MySQL seems to be sort of broken with regards to multi-column unique constraints with foreign keys. Here's the smallest example I can come up with to show this (using MySQL/InnoDB):
models.py
from django.db import models
class Team(models.Model):
pass
class Player(models.Model):
team = models.ForeignKey(Team)
number = models.PositiveIntegerField()
class Meta:
unique_together = ("team", "number")
Running schemamigration --initial, south spits out the following migration (important bits only):
class Migration(SchemaMigration):
def forwards(self, orm):
# Adding model 'Team'
db.create_table('fkuniq_team', (
('id', self.gf('django.db.models.fields.AutoField')(primary_key=True)),
))
db.send_create_signal('fkuniq', ['Team'])
# Adding model 'Player'
db.create_table('fkuniq_player', (
('id', self.gf('django.db.models.fields.AutoField')(primary_key=True)),
('team', self.gf('django.db.models.fields.related.ForeignKey')(to=orm['fkuniq.Team'])),
('number', self.gf('django.db.models.fields.PositiveIntegerField')()),
))
db.send_create_signal('fkuniq', ['Player'])

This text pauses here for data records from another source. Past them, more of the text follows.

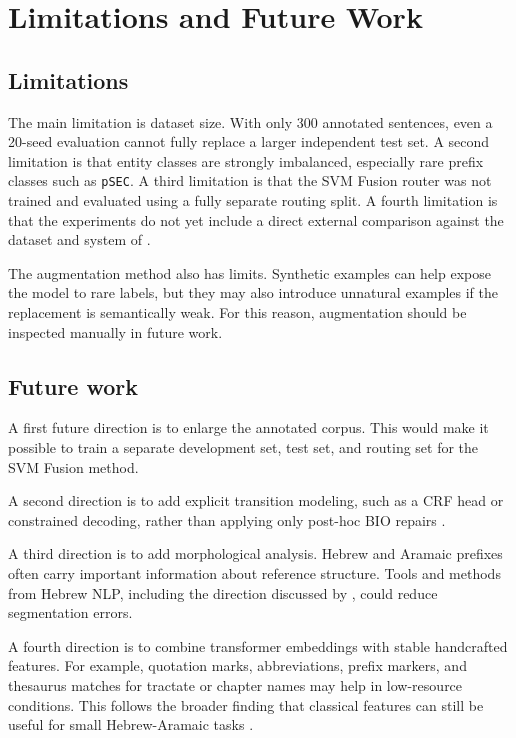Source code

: \documentclass[12pt,a4paper]{report}
\begin{document}
\chapter{Limitations and Future Work}
\section{Limitations}
The main limitation is dataset size. With only 300 annotated sentences, even a 20-seed evaluation cannot fully replace a larger independent test set. A second limitation is that entity classes are strongly imbalanced, especially rare prefix classes such as \texttt{pSEC}. A third limitation is that the SVM Fusion router was not trained and evaluated using a fully separate routing split. A fourth limitation is that the experiments do not yet include a direct external comparison against the dataset and system of \citet{bengigi2025}.

The augmentation method also has limits. Synthetic examples can help expose the model to rare labels, but they may also introduce unnatural examples if the replacement is semantically weak. For this reason, augmentation should be inspected manually in future work.

\section{Future work}
A first future direction is to enlarge the annotated corpus. This would make it possible to train a separate development set, test set, and routing set for the SVM Fusion method.

A second direction is to add explicit transition modeling, such as a CRF head or constrained decoding, rather than applying only post-hoc BIO repairs \citep{lafferty2001crf,ma2016}.

A third direction is to add morphological analysis. Hebrew and Aramaic prefixes often carry important information about reference structure. Tools and methods from Hebrew NLP, including the direction discussed by \citet{tsarfaty2019}, could reduce segmentation errors.

A fourth direction is to combine transformer embeddings with stable handcrafted features. For example, quotation marks, abbreviations, prefix markers, and thesaurus matches for tractate or chapter names may help in low-resource conditions. This follows the broader finding that classical features can still be useful for small Hebrew-Aramaic tasks \citep{hacohen2026}.
\end{document}
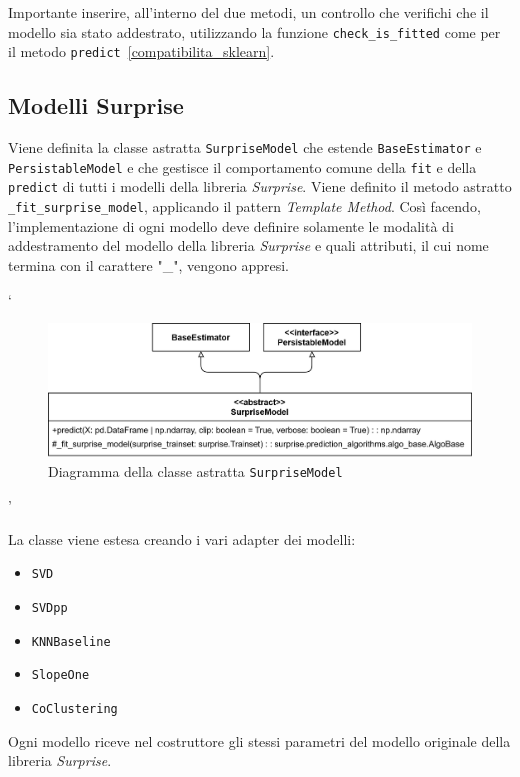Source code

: Importante inserire, all'interno del due metodi, un controllo che verifichi che il modello sia stato addestrato, utilizzando la funzione \texttt{check\_is\_fitted} come per il metodo \texttt{predict}~\ref{compatibilita_sklearn}.

\subsection{Modelli Surprise}

Viene definita la classe astratta \texttt{SurpriseModel} che estende \texttt{BaseEstimator} e \texttt{PersistableModel} e che gestisce il comportamento comune della \texttt{fit} e della \texttt{predict} di tutti i modelli della libreria \textit{Surprise}. Viene definito il metodo astratto \texttt{\_fit\_surprise\_model}, applicando il pattern \textit{Template Method}. Così facendo, l'implementazione di ogni modello deve definire solamente le modalità di addestramento del modello della libreria \textit{Surprise} e quali attributi, il cui nome termina con il carattere "\_", vengono appresi.

`\begin{figure}[H]
    \centering
    \includegraphics[scale=0.17]{figures/UML/models/surprise_model.png}
    \caption{Diagramma della classe astratta \texttt{SurpriseModel}}
\end{figure}'


La classe viene estesa creando i vari adapter dei modelli:

\begin{itemize}
    \item \texttt{SVD}
    \item \texttt{SVDpp}
    \item \texttt{KNNBaseline}
    \item \texttt{SlopeOne}
    \item \texttt{CoClustering}
\end{itemize}

Ogni modello riceve nel costruttore gli stessi parametri del modello originale della libreria \textit{Surprise}.

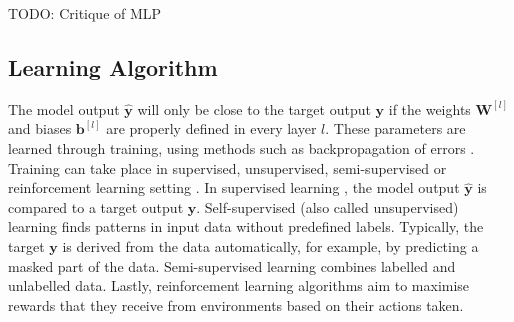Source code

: TODO: Critique of MLP










\subsection{Learning Algorithm}
The model output $\boldsymbol{\hat{y}}$ will only be close to the target output $\boldsymbol{y}$ if the weights $\boldsymbol{W}^{[l]}$ and biases $\boldsymbol{b}^{[l]}$ are properly defined in every layer $l$.
These parameters are learned through training, using methods such as backpropagation of errors .
Training can take place in supervised, unsupervised, semi-supervised or reinforcement learning setting \cite{russell_artificial_2021}. In supervised learning \cite{cord_supervised_2008}, the model output $\boldsymbol{\hat{y}}$ is compared to a target output $\boldsymbol{\hat{y}}$. Self-supervised (also called unsupervised) learning \cite{liu_self-supervised_2021} finds patterns in input data without predefined labels. Typically, the target $\boldsymbol{y}$ is derived from the data automatically, for example, by predicting a masked part of the data. Semi-supervised learning \cite{van_engelen_survey_2020} combines labelled and unlabelled data. Lastly, reinforcement learning algorithms \cite{arulkumaran_deep_2017} aim to maximise rewards that they receive from environments based on their actions taken.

# Adding unique constraint on 'Player', fields ['team', 'number']
db.create_unique('fkuniq_player', ['team_id', 'number'])
And in MySQL:
mysql> SHOW COLUMNS FROM fkuniq_player;
+---------+------------------+------+-----+---------+----------------+
| Field | Type | Null | Key | Default | Extra |
+---------+------------------+------+-----+---------+----------------+
| id | int(11) | NO | PRI | NULL | auto_increment |
| team_id | int(11) | NO | MUL | NULL | |
| number | int(10) unsigned | NO | | NULL | |
+---------+------------------+------+-----+---------+----------------+
I think south silently failed to create the unique constraint I wanted. In the Key column I see the primary key index on id and the foreign key index on team_id but there should also be a MUL in the number row because there should be a UNIQUE index on it with team_id. Also, removing the unique_together constraint from the model causes the next migration to fail with the error:
Traceback (most recent call last):
...
File "/home/aogier/uniques/../uniques/fkuniq/migrations/0002_auto__del_unique_player_number_team.py", line 12, in forwards
db.delete_unique('fkuniq_player', ['number', 'team_id'])

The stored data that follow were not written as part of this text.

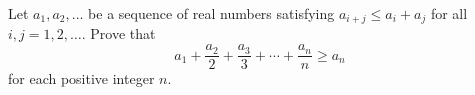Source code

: Let $a_1, a_2, \dots$ be a sequence of real numbers satisfying $a_{i+j} \leq a_i+a_j$ for all $i,j=1,2,\dots$. Prove that \[ a_1 + \frac{a_2}{2} + \frac{a_3}{3} + \cdots + \frac{a_n}{n} \geq a_n  \] for each positive integer $n$.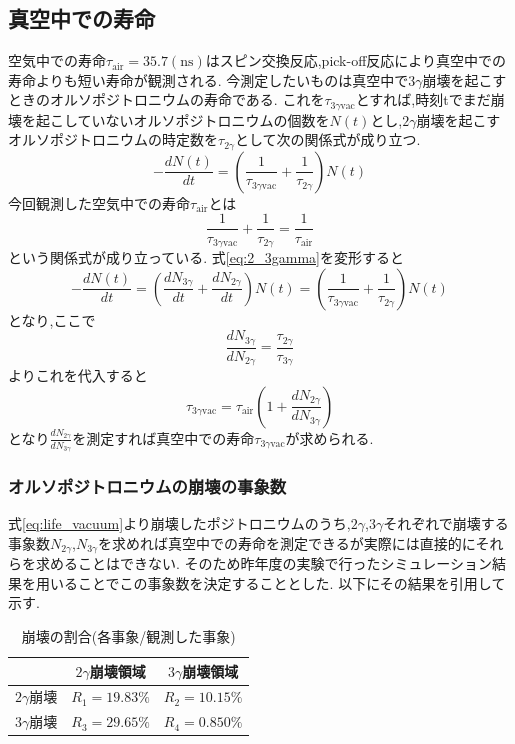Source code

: \subsection{真空中での寿命}
空気中での寿命$\tau_\textrm{air}=35.7(\textrm{ns})$はスピン交換反応,pick-off反応により真空中での寿命よりも短い寿命が観測される.
今測定したいものは真空中で$3\gamma$崩壊を起こすときのオルソポジトロニウムの寿命である.
これを$\tau_{3\gamma\textrm{vac}}$とすれば,時刻tでまだ崩壊を起こしていないオルソポジトロニウムの個数を$N(t)$とし,$2\gamma$崩壊を起こすオルソポジトロニウムの時定数を$\tau_{2\gamma}$として次の関係式が成り立つ.
\begin{equation}
	-\frac{dN(t)}{dt}=\left(\frac{1}{\tau_{3\gamma\textrm{vac}}}+\frac{1}{\tau_{2\gamma}}\right)N(t)
	\label{eq:2_3gamma}
\end{equation}
今回観測した空気中での寿命$\tau_\textrm{air}$とは
\begin{equation}
	\nonumber
	\frac{1}{\tau_{3\gamma\textrm{vac}}}+\frac{1}{\tau_{2\gamma}}=\frac{1}{\tau_\textrm{air}}
\end{equation}
という関係式が成り立っている.
式\ref{eq:2_3gamma}を変形すると
\begin{equation}
	\nonumber
	-\frac{dN(t)}{dt}=\left(\frac{dN_{3\gamma}}{dt}+\frac{dN_{2\gamma}}{dt}\right)N(t)=\left(\frac{1}{\tau_{3\gamma\textrm{vac}}}+\frac{1}{\tau_{2\gamma}}\right)N(t)
\end{equation}
となり,ここで
\begin{equation}
	\nonumber
	\frac{dN_{3\gamma}}{dN_{2\gamma}}=\frac{\tau_{2\gamma}}{\tau_{3\gamma}}
\end{equation}
よりこれを代入すると
\begin{equation}
	\tau_{3\gamma\textrm{vac}}=\tau_\textrm{air}\left(1+\frac{dN_{2\gamma}}{dN_{3\gamma}}\right)
	\label{eq:life_vacuum}
\end{equation}
となり$\frac{dN_{2\gamma}}{dN_{3\gamma}}$を測定すれば真空中での寿命$\tau_{3\gamma \textrm{vac}}$が求められる.

\subsubsection{オルソポジトロニウムの崩壊の事象数}
式\ref{eq:life_vacuum}より崩壊したポジトロニウムのうち,$2\gamma$,$3\gamma$それぞれで崩壊する事象数$N_{2\gamma}$,$N_{3\gamma}$を求めれば真空中での寿命を測定できるが実際には直接的にそれらを求めることはできない.
そのため昨年度の実験で行ったシミュレーション結果を用いることでこの事象数を決定することとした.
以下にその結果を引用して示す.
\begin{table}[htbp]
	\centering
		\caption{崩壊の割合(各事象/観測した事象)}
		\begin{tabular}{|l|c|c|} \hline
			& $2\gamma$崩壊領域 & $3\gamma$崩壊領域 \\ \hline
			$2\gamma$崩壊 & $R_1=19.83\%$ & $R_2=10.15\%$\\
			$3\gamma$崩壊 & $R_3=29.65\%$ & $R_4=0.850\%$\\ \hline
		\end{tabular}
		\label{2_3gamma_ratio}
\end{table}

File "/home/aogier/.virtualenvs/uniques/lib/python2.7/site-packages/south/db/generic.py", line 479, in delete_unique
raise ValueError("Cannot find a UNIQUE constraint on table %s, columns %r" % (table_name, columns))

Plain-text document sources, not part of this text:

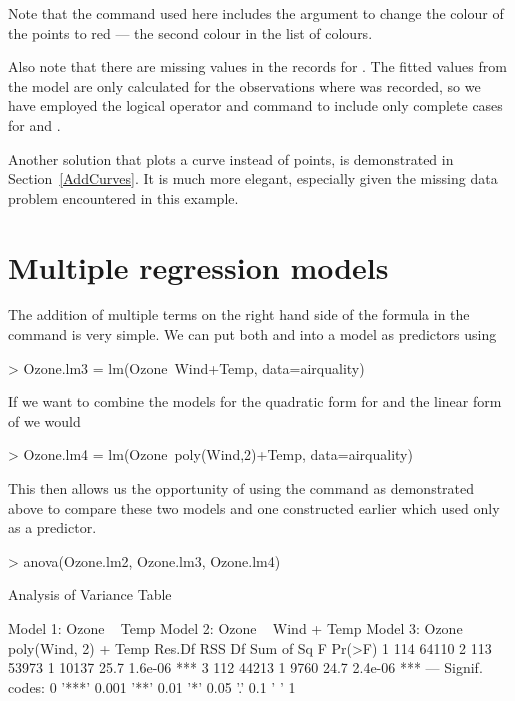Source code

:Note that the  command used here includes the  argument to change the colour of the points to red --- the second colour in the list of colours. 

Also note that there are missing values in the records for . The fitted values from the model are only calculated for the observations where  was recorded, so we have employed the \Rcmd{!} logical operator and  command to include only complete cases for  and .

Another solution that plots a curve instead of points, is demonstrated in Section~\ref{AddCurves}. It is much more elegant, especially given the missing data problem encountered in this example.



\section{Multiple regression models}

The addition of multiple terms on the right hand side of the formula in the  command is very simple. We can put both  and  into a model as predictors using
\begin{Schunk}
\begin{Sinput}
> Ozone.lm3 = lm(Ozone~Wind+Temp, data=airquality)
\end{Sinput}
\end{Schunk}
If we want to combine the models for the quadratic form for  and the linear form of  we would
\begin{Schunk}
\begin{Sinput}
> Ozone.lm4 = lm(Ozone~poly(Wind,2)+Temp, data=airquality)
\end{Sinput}
\end{Schunk}
This then allows us the opportunity of using the  command as demonstrated above to compare these two models and one constructed earlier which used only  as a predictor.
\begin{Schunk}
\begin{Sinput}
> anova(Ozone.lm2, Ozone.lm3, Ozone.lm4)
\end{Sinput}
\begin{Soutput}
Analysis of Variance Table

Model 1: Ozone ~ Temp
Model 2: Ozone ~ Wind + Temp
Model 3: Ozone ~ poly(Wind, 2) + Temp
  Res.Df   RSS Df Sum of Sq    F  Pr(>F)    
1    114 64110                              
2    113 53973  1     10137 25.7 1.6e-06 ***
3    112 44213  1      9760 24.7 2.4e-06 ***
---
Signif. codes:  
0 '***' 0.001 '**' 0.01 '*' 0.05 '.' 0.1 ' ' 1
\end{Soutput}
\end{Schunk}

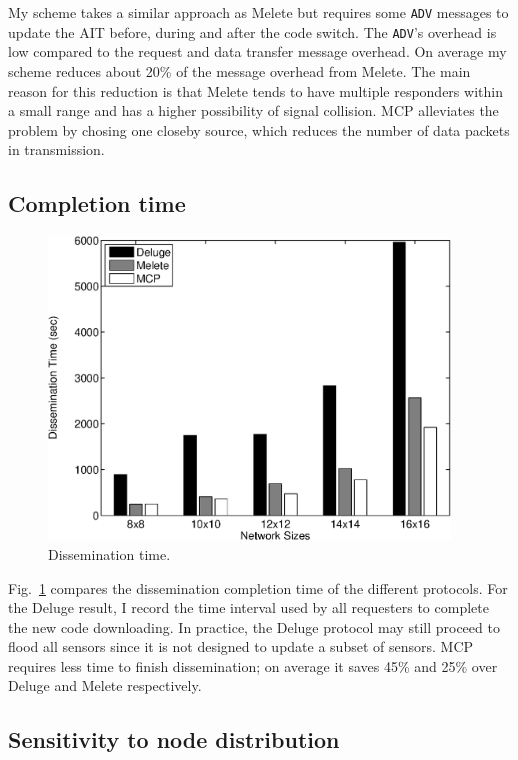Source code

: My scheme takes a similar approach as Melete but requires some {\tt ADV} messages to update the AIT before, during and after the code switch. The {\tt ADV}'s overhead is low compared to the request and data transfer message overhead. On average my scheme reduces about 20\% of the message overhead from Melete. The main reason for this reduction is that Melete tends to have multiple responders within a small range and has a higher possibility of signal collision. MCP alleviates the problem by chosing one closeby source, which reduces the number of data packets in transmission.

\subsection{Completion time}

\begin{figure}[htbp]
\centering
\includegraphics[width=4.2in]{figures/ftime.eps}
\caption{Dissemination time.}
\label{ftime}
\end{figure}

Fig.~\ref{ftime} compares the dissemination completion time of the different protocols. For the Deluge result, I record the time interval used by all requesters to complete the new code downloading. In practice, the Deluge protocol may still proceed to flood all sensors since it is not designed to update a subset of sensors. MCP requires less time to finish dissemination; on average it saves 45\% and 25\% over Deluge and Melete respectively.

\subsection{Sensitivity to node distribution}

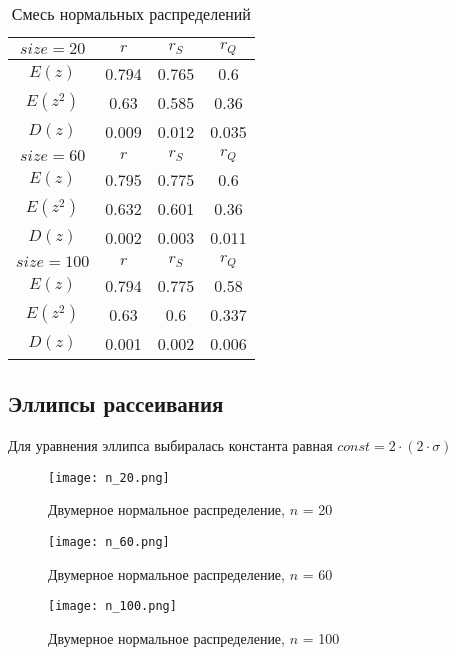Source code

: \documentclass{article}
\begin{document}
	
	\begin{table}[H]
		\centering
		\begin{tabular}{| c | c | c | c |}
			
			\hline
			$size = 20$ & $r$      & $r_{S}$ & $r_{Q}$ \\
			\hline
			$E(z)$       & 0.794 & 0.765 & 0.6   \\
            $E(z^{2})$     & 0.63  & 0.585 & 0.36  \\
            $D(z)$     & 0.009 & 0.012 & 0.035 \\
			\hline
			$size = 60$ & $r$      & $r_{S}$ & $r_{Q}$ \\
			\hline
			$E(z)$     & 0.795 & 0.775 & 0.6   \\
            $E(z^{2})$  & 0.632 & 0.601 & 0.36  \\
            $D(z)$       & 0.002 & 0.003 & 0.011 \\
			\hline
			$size = 100$ & $r$      & $r_{S}$ & $r_{Q}$ \\
			\hline
			$E(z)$         & 0.794 & 0.775 & 0.58  \\
            $E(z^{2})$    & 0.63  & 0.6   & 0.337 \\
            $D(z)$      & 0.001 & 0.002 & 0.006 \\
			\hline
			
		\end{tabular}{}
		\caption{Смесь нормальных распределений}
		\label{tab:mix_normal}
	\end{table}
	
\subsection{Эллипсы рассеивания}
\noindent Для уравнения эллипса выбиралась константа равная $const = 2 \cdot (2 \cdot \sigma)$
	
	\begin{figure}[H]
		\centering
		\texttt{[image: n\_20.png]}
		\caption{Двумерное нормальное распределение, $n$ = 20}
		\label{fig:n20}
	\end{figure}
	
	\begin{figure}[H]
		\centering
		\texttt{[image: n\_60.png]}
		\caption{Двумерное нормальное распределение, $n$ = 60}
		\label{fig:n60}
	\end{figure}

	\begin{figure}[H]
		\centering
		\texttt{[image: n\_100.png]}
		\caption{Двумерное нормальное распределение, $n$ = 100}
		\label{fig:n100}
	\end{figure}
\end{document}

ValueError: Cannot find a UNIQUE constraint on table fkuniq_player, columns ['number', 'team_id']
I believe it is missing because MySQL doesn't play well when foreign key constraints and multi-column UNIQUE constraints coincide. There's a comment to that effect on the MySQL documentation for ALTER TABLE: http://dev.mysql.com/doc/refman/5.1/en/alter-table.html (see about halfway down, comment by Hadi Rastgou).
Anyways, sorry for the long question: does anyone have a way to make this work? I'd love a clean way to do this within a migration, even if I have to write in a MySQL-specific query in raw SQL. Or maybe this is just flat-out impossible to do in MySQL, which would be good to know before I spend more time working on this.